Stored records
* * * * *

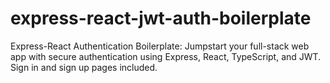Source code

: # express-react-jwt-auth-boilerplate
Express-React Authentication Boilerplate: Jumpstart your full-stack web app with secure authentication using Express, React, TypeScript, and JWT. Sign in and sign up pages included.
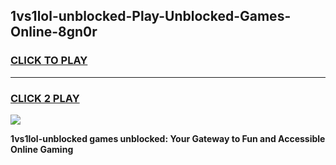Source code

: 
## 1vs1lol-unblocked-Play-Unblocked-Games-Online-8gn0r
<h3>
<a href="https://premium76.site?title=1vs1lol-unblocked&ref=25A">CLICK TO PLAY</a></h3>
<hr>

<h3>
<a href="https://premium76.site?title=1vs1lol-unblocked&ref=25A">CLICK 2 PLAY</a>
  
</h3>

<a href="https://premium76.site?title=1vs1lol-unblocked&ref=25A"><img src="https://clearcache.store/games.png"></a>


**1vs1lol-unblocked games unblocked: Your Gateway to Fun and Accessible Online Gaming**
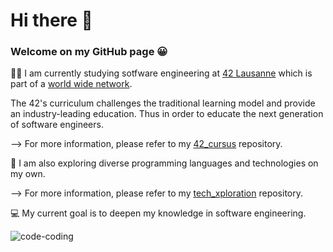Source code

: # Hi there 👋

### Welcome on my GitHub page :grinning:

:woman_technologist: I am currently studying sotfware engineering at [42 Lausanne](https://www.42lausanne.ch/?gclid=EAIaIQobChMI-5eLloP79wIVhJBoCR1VEwNIEAAYASAAEgKuovD_BwE) which is part of a [world wide network](https://42.fr/en/network-42/).

The 42's curriculum challenges the traditional learning model and provide an industry-leading education. Thus in order to educate the next generation of software engineers.

--> For more information, please refer to my [42_cursus](https://github.com/Sndrn/42_cursus) repository.
 
 
 
:compass: I am also exploring diverse programming languages and technologies on my own.

--> For more information, please refer to my [tech_xploration](https://github.com/Sndrn/tech_xploration) repository.
 
 
 
💻 My current goal is to deepen my knowledge in software engineering.


![code-coding](https://user-images.githubusercontent.com/89401289/171004051-3903e445-34e1-4e8e-959b-66b9cd455968.gif)
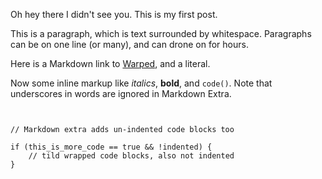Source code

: Oh hey there I didn't see you. This is my first post.

This is a paragraph, which is text surrounded by whitespace. Paragraphs can be on one 
line (or many), and can drone on for hours.  

Here is a Markdown link to [Warped](http://warpedvisions.org), and a literal. 

Now some inline markup like _italics_,  **bold**, and `code()`. Note that underscores in 
words are ignored in Markdown Extra.
<pre><code data-language="javascript">

// Markdown extra adds un-indented code blocks too

if (this_is_more_code == true && !indented) {
    // tild wrapped code blocks, also not indented
}
</code></pre>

* * * * *

_TASK TO CARRY OUT:_ Repeat the data above exactly; images are not part of the copy.

_RESULT OF THIS TASK:_
Source code

: # express-react-jwt-auth-boilerplate
Express-React Authentication Boilerplate: Jumpstart your full-stack web app with secure authentication using Express, React, TypeScript, and JWT. Sign in and sign up pages included.
Source code

: 
## 1vs1lol-unblocked-Play-Unblocked-Games-Online-8gn0r
<h3>
<a href="https://premium76.site?title=1vs1lol-unblocked&ref=25A">CLICK TO PLAY</a></h3>
<hr>

<h3>
<a href="https://premium76.site?title=1vs1lol-unblocked&ref=25A">CLICK 2 PLAY</a>
  
</h3>

<a href="https://premium76.site?title=1vs1lol-unblocked&ref=25A"><img src="https://clearcache.store/games.png"></a>


**1vs1lol-unblocked games unblocked: Your Gateway to Fun and Accessible Online Gaming**
Source code

: # Hi there 👋

### Welcome on my GitHub page :grinning:

:woman_technologist: I am currently studying sotfware engineering at [42 Lausanne](https://www.42lausanne.ch/?gclid=EAIaIQobChMI-5eLloP79wIVhJBoCR1VEwNIEAAYASAAEgKuovD_BwE) which is part of a [world wide network](https://42.fr/en/network-42/).

The 42's curriculum challenges the traditional learning model and provide an industry-leading education. Thus in order to educate the next generation of software engineers.

--> For more information, please refer to my [42_cursus](https://github.com/Sndrn/42_cursus) repository.
 
 
 
:compass: I am also exploring diverse programming languages and technologies on my own.

--> For more information, please refer to my [tech_xploration](https://github.com/Sndrn/tech_xploration) repository.
 
 
 
💻 My current goal is to deepen my knowledge in software engineering.


![code-coding](https://user-images.githubusercontent.com/89401289/171004051-3903e445-34e1-4e8e-959b-66b9cd455968.gif)
Source code

: Oh hey there I didn't see you. This is my first post.

This is a paragraph, which is text surrounded by whitespace. Paragraphs can be on one 
line (or many), and can drone on for hours.  

Here is a Markdown link to [Warped](http://warpedvisions.org), and a literal. 

Now some inline markup like _italics_,  **bold**, and `code()`. Note that underscores in 
words are ignored in Markdown Extra.
<pre><code data-language="javascript">

// Markdown extra adds un-indented code blocks too

if (this_is_more_code == true && !indented) {
    // tild wrapped code blocks, also not indented
}
</code></pre>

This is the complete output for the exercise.